Clinic n° 03 du 01/03/2013

 

L’ENTRETIEN

Anne-Chantal de Divonne  

Parce que la FSDL était « le seul syndicat à lutter avec une détermination constante contre la dégradation de l’exercice dentaire », Patrick Solera (Toulouse, 31) s’inscrit à la Fédération en 2008. Il en est élu président en décembre dernier. Revalorisation des honoraires, rôle des mutuelles, CCAM…, Patrick Solera explique la position de la FSDL.

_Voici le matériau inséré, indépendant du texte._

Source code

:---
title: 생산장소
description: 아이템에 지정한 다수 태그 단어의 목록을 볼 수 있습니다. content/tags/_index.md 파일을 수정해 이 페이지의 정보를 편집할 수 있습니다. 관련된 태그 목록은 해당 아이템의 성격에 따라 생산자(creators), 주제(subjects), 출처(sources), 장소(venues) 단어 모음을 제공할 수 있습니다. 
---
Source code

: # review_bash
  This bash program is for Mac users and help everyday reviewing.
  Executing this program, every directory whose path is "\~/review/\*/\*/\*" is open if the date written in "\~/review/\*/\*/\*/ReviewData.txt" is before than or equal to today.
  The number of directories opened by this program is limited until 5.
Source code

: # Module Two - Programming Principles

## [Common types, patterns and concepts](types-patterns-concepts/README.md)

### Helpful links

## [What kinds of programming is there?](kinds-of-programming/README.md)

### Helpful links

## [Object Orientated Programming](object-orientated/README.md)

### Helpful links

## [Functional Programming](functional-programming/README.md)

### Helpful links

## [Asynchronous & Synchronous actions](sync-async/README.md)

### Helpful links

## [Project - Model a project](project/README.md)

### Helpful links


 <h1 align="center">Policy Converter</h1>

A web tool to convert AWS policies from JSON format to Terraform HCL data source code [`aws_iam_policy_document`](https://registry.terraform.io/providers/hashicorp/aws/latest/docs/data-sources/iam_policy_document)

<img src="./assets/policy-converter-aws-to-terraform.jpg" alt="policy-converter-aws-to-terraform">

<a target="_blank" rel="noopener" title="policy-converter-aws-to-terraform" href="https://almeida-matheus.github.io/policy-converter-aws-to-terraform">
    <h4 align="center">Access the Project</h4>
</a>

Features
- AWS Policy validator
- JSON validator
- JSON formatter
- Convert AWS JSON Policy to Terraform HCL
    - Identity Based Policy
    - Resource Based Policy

PATRICK SOLERA Président de la FSDL1

Quels sont les combats de la FSDL ?

Tout d’abord, il est indispensable de revaloriser de manière significative les actes de chirurgie dentaire. Le fossé se creuse entre ce que prônent les sociétés scientifiques, les techniques mises à notre disposition pour une dentisterie innovante et conservatrice des organes dentaires et ce que nous impose la nomenclature. Nous avons demandé un triplement de ces tarifs. À défaut et compte tenu des conditions économiques, nous demandons la création d’un secteur optionnel conventionné à honoraires libres. Comme pour les actes à entente directe, ce système autoriserait les praticiens à fixer leurs honoraires avec tact et mesure pour les soins conservateurs ou chirurgicaux en fonction du plateau technique qu’ils mettent à la disposition des patients. Ceux-ci continueraient néanmoins à être remboursés sur la base du tarif de convention.

Le second dossier concerne la CCAM2. Avec la signature de l’avenant 3, la CCAM sera déclinée dans les mois à venir par simple transposition de notre ancienne nomenclature. Mis à part un chan­gement des codes et un saupoudrage de petites revalorisations, il n’y a aucune avancée notable dans cet avenant ! Les patients continueront de choisir la couronne céramo-métallique plutôt que l’onlay pour des raisons purement économiques. La profession ne sortira pas de cette impasse et nos confrères, dans l’attente d’une nomenclature en adéquation avec leur pratique quotidienne, seront forcément déçus.

Mais la FSDL a participé à toutes les négociations…

Oui, car nous considérons qu’avec notre représentativité – 30 % des voix aux URPS3 –, la politique de la chaise vide est inconcevable. Nous devons participer aux négo­ciations pour essayer de tirer le maximum d’éléments bénéfiques pour la profession, même si nous savons très bien que le compromis ne sera pas acceptable. Nous avons obtenu certaines avancées que la CNSD4 n’aurait peut-être pas acquises seule, notamment sur les cotations actuelles illégales des couronnes sur implants. Mais au final, ce fut un marché de dupes.

Quelle position défendez-vous concernant les réseaux mutualistes ?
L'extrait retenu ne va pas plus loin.